*** PROVIDED DATA

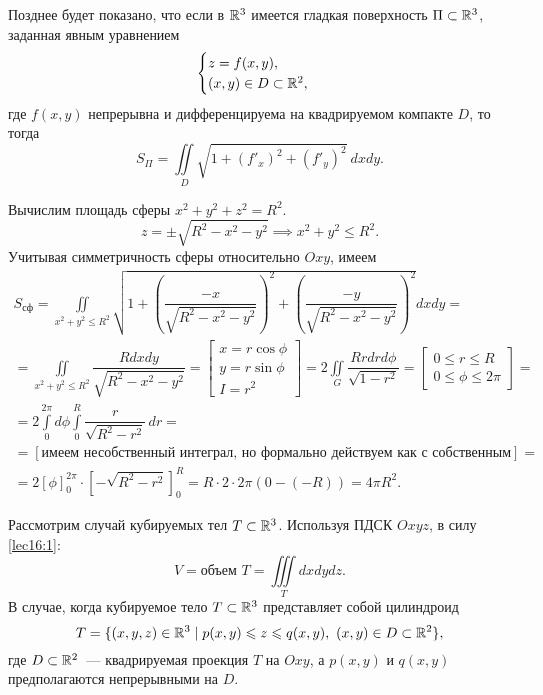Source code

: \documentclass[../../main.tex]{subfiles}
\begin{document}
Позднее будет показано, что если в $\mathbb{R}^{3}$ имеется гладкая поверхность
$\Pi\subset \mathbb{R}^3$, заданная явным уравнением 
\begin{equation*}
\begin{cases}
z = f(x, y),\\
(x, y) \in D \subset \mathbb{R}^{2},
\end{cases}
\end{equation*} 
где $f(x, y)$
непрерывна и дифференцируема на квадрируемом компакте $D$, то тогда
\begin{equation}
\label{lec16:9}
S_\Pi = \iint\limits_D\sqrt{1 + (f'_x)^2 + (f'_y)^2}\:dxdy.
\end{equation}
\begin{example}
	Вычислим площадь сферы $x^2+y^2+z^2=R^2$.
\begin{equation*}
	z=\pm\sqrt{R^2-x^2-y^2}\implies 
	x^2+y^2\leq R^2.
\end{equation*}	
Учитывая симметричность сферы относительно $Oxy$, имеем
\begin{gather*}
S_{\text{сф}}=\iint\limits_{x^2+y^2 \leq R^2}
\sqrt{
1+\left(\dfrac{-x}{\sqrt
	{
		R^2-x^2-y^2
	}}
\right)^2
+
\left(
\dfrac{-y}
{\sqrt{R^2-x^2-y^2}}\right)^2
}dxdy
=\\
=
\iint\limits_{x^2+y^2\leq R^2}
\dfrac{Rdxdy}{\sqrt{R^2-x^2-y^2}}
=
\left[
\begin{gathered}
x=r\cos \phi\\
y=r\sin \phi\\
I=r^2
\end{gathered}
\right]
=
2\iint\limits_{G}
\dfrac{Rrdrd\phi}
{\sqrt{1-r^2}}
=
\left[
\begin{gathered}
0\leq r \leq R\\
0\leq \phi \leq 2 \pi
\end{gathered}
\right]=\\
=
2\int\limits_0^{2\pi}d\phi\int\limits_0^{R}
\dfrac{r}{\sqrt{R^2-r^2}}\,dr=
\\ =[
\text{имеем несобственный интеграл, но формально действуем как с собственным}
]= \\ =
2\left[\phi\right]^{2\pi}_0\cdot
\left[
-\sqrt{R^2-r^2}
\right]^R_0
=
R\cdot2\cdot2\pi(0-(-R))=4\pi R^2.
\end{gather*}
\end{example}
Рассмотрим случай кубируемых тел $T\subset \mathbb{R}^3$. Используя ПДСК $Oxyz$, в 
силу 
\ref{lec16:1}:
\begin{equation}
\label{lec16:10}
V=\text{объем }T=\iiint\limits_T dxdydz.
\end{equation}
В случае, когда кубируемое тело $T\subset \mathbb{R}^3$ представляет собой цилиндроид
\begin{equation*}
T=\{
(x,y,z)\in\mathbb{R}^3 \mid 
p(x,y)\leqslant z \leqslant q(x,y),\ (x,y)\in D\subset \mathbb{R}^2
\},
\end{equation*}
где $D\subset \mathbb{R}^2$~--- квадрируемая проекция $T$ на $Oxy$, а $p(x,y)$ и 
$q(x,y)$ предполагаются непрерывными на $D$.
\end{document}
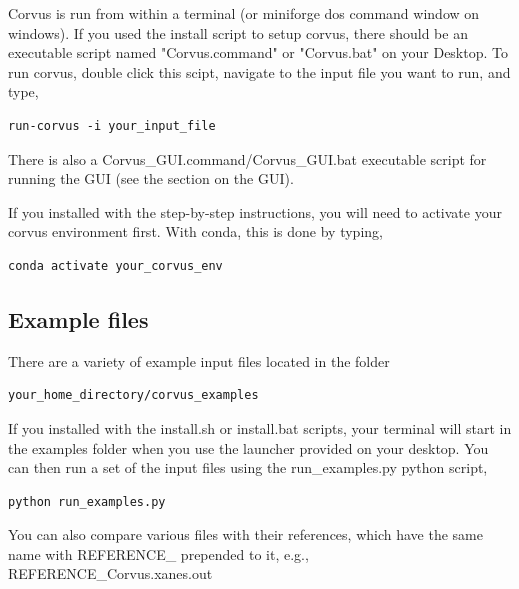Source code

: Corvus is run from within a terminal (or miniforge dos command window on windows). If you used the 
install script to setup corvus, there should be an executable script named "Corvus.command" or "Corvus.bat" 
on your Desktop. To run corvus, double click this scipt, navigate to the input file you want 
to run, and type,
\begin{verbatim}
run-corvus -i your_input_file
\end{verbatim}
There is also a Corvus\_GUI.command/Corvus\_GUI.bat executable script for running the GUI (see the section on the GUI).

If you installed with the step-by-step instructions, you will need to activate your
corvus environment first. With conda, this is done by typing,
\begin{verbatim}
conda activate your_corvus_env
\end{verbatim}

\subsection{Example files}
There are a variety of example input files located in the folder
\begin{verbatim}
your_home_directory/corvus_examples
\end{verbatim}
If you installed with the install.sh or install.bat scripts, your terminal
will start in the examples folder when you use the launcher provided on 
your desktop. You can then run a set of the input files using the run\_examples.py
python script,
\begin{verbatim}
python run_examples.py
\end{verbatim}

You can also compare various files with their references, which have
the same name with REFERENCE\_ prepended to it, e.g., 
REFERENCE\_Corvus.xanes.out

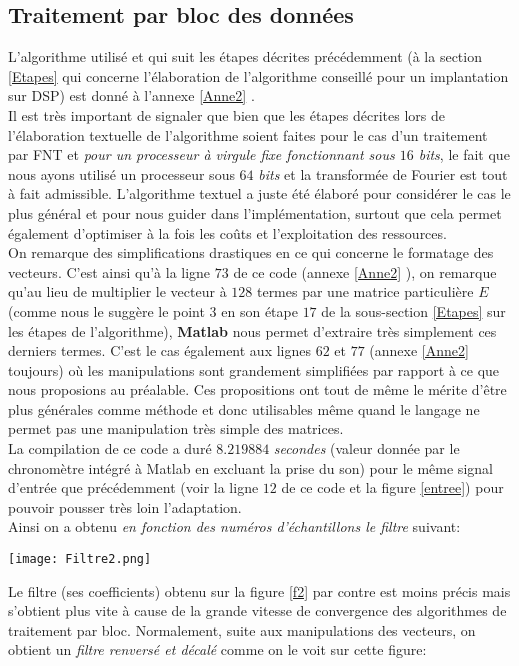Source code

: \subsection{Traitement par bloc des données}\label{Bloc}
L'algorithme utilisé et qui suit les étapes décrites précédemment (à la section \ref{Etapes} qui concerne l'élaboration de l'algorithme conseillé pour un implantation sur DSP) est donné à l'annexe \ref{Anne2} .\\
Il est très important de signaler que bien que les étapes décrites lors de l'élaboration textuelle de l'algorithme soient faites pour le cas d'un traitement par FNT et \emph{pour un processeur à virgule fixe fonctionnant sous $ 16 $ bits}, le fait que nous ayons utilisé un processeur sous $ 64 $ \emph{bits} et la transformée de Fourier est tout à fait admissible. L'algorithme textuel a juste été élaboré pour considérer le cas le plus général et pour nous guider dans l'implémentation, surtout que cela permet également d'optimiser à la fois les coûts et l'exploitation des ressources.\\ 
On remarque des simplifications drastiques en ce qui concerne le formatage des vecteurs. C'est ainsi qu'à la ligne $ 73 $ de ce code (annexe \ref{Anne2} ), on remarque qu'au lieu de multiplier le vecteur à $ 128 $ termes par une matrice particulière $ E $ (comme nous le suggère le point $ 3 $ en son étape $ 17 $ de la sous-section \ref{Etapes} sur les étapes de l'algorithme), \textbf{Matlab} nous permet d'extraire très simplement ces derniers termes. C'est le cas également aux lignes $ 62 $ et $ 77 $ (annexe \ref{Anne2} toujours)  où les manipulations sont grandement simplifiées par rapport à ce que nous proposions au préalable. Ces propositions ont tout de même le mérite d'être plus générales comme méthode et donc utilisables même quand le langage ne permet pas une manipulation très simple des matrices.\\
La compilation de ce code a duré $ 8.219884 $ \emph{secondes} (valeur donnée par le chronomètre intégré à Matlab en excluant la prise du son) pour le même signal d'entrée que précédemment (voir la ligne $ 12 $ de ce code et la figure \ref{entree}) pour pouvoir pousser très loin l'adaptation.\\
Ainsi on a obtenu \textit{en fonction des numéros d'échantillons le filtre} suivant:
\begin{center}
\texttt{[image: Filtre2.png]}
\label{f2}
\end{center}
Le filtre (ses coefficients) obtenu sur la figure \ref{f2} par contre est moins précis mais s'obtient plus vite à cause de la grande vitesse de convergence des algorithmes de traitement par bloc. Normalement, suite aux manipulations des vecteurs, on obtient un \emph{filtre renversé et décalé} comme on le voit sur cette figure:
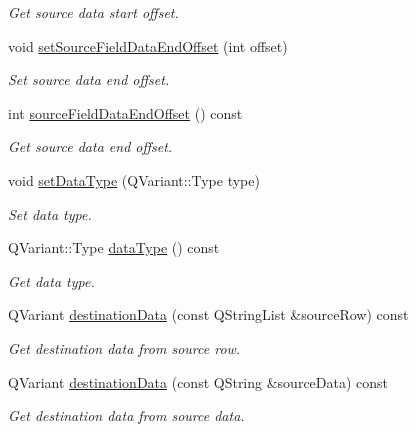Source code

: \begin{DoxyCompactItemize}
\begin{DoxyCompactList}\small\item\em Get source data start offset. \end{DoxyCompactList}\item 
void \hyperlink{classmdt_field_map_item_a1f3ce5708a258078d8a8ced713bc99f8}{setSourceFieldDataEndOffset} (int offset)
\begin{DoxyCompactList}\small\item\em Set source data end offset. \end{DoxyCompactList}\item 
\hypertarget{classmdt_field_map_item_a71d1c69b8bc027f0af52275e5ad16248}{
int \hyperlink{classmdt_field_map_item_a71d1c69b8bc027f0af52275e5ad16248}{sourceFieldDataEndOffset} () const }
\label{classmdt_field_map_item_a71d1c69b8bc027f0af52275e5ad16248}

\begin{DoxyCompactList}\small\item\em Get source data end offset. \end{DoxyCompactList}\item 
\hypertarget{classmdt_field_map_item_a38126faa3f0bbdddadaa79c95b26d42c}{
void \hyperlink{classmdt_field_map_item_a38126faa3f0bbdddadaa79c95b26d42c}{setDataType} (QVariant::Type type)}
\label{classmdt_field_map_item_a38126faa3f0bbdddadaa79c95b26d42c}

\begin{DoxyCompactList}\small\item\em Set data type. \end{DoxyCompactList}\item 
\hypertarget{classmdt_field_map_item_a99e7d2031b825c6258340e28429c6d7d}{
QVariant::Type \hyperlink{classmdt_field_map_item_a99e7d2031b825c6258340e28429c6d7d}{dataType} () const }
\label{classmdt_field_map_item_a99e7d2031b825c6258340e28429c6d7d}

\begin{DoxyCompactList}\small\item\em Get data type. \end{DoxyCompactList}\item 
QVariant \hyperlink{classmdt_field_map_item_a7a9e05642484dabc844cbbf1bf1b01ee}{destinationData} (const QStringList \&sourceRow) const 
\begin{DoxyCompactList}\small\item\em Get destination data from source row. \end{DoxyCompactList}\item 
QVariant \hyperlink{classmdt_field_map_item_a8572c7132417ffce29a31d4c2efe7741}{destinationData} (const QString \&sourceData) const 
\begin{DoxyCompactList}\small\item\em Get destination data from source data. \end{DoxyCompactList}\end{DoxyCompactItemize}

******

PROMPT: Copy exactly the lines that begin with the one containing "from source row." and continue to the end of the records, both included, and nothing more.

TASK RESPONSE:
\begin{DoxyCompactList}\small\item\em Get destination data from source row. \end{DoxyCompactList}\item 
QVariant \hyperlink{classmdt_field_map_item_a8572c7132417ffce29a31d4c2efe7741}{destinationData} (const QString \&sourceData) const 
\begin{DoxyCompactList}\small\item\em Get destination data from source data. \end{DoxyCompactList}\end{DoxyCompactItemize}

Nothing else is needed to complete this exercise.